(CNN) -- Hezbollah's leader accused a German magazine of engaging in a conspiracy with Israel and the West after it reported that the militia group orchestrated the assassination of former Lebanese Prime Minister Rafik Hariri.
Hezbollah leader Hassan Nasrallah gives a televised address in January.
"In regards to the Der Spiegel article, I want to say that the conspiracy is there," Hassan Nasrallah said during a speech in Beirut, Lebanon, on Monday.
"What Der Spiegel wrote about our involvement in the Hariri assassination is nothing but an Israeli accusation, and we will deal with it on that basis," he added.
The magazine report is intended to influence the outcome of the upcoming elections in Lebanon, Nasrallah said Monday. A Hezbollah-led alliance is running against a U.S.-backed parliamentary majority in elections scheduled for June 7.
"It is all about the timing; the Israelis and Americans are talking about their worries of these elections. So what can they do? Here, they have Der Spiegel ready," he said.
He added later: "The danger here is not in the timing but in the strategy. When Hariri was assassinated, they wanted to first accuse the Shiites of the crimes. Now they are accusing Hezbollah. They are telling the Sunnis that whether you like Hariri or not, Hezbollah is the one who killed your leader. Your revenge is with them, your war is with them, so go and fight them. They are your new enemies."
Hezbollah, a Shiite group which is supported by both Syria and Iran, is considered a terrorist organization by the United States.
The group declared victory over Israel after a 34-day military conflict in 2006 and gained more political power.
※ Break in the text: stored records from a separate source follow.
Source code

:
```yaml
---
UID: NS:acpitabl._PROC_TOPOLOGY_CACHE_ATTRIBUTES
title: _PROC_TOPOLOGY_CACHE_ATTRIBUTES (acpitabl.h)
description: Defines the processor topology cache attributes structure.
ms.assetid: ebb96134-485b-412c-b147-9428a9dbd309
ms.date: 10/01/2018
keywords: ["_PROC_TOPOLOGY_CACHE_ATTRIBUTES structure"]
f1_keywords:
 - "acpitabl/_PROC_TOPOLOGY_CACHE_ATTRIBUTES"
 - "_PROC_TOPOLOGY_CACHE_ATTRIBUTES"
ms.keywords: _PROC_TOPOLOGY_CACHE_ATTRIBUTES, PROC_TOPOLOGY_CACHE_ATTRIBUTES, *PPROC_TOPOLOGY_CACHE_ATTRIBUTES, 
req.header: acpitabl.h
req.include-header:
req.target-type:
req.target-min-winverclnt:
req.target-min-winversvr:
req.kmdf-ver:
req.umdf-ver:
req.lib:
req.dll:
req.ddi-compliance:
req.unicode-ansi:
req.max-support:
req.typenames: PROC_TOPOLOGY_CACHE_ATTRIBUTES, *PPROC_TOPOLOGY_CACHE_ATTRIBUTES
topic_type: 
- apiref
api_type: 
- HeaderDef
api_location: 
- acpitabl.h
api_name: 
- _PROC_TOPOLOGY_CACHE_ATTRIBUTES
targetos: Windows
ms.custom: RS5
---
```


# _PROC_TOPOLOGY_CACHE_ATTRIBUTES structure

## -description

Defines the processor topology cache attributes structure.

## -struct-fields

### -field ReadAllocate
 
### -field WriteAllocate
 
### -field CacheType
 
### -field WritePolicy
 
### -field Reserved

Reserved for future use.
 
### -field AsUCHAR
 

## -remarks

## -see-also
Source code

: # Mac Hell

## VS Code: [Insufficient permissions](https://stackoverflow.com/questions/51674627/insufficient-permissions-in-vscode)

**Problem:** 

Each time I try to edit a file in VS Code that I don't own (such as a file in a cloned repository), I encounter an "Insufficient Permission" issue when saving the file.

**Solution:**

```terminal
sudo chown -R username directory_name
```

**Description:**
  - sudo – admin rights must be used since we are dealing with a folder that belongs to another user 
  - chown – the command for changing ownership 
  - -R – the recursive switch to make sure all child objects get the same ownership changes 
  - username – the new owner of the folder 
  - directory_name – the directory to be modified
Some analysts think it may lead Lebanon's government after the June elections.
The German magazine reported Saturday that a U.N. tribunal has uncovered evidence that Hezbollah "planned and executed" the car bombing that killed Hariri and 22 others in Beirut on Valentine's Day in 2005.
The report prompted Israeli officials to say Nasrallah should face criminal charges if the evidence points to Hezbollah.
"If this is the conclusion of the investigators, an international arrest warrant should be issued immediately for Nasrallah," Israeli Foreign Minister Avigdor Lieberman said Sunday before Israel's weekly Cabinet meeting. "He must be brought before an international court of law."
Nasrallah dismissed such a notion, saying, "All of a sudden [the Israelis] are representing mercy and justice, and they are the ones defending the Sunnis and the Lebanese."
Radhia Achouri, a spokeswoman for the U.N. tribunal, said its policy is to not address media speculation. The tribunal at The Hague, Netherlands, will not "be dragged into a debate in the media about where the investigation stands," she said.
Achouri added the media should rely on official information issued by the tribunal.
The U.N. body began its investigation into Hariri's death in March, and the case is expected to be ready for trial by 2010.
At the time of Hariri's death, neighboring Syria had immense political influence in Lebanon.
Hariri was admired for spearheading the rebuilding of Beirut after the country's civil war, which took place from 1975 to 1990. Many Lebanese blamed Syria for the killing, citing Hariri's patriotism and strong sense of Lebanese independence.
Soon after the blast, U.N. investigators tasked to probe the attack found links between Syria's government and Hariri's assassination.
But in Der Spiegel's report -- based entirely on unnamed sources -- the magazine says the new evidence points not to the Syrians, but to Hezbollah.
The magazine said investigators reached their conclusion based on mobile phone use at the time of Hariri's death. The phones, it said, were used exclusively for communications between the alleged assassins except for one occasion when a suspect called a girlfriend.
Tracing that single call, investigators figured out the name of the operative, who belonged to a "special forces" unit of Hezbollah, the magazine said. Officials were then able to link him to Hezbollah higher-ups, it said.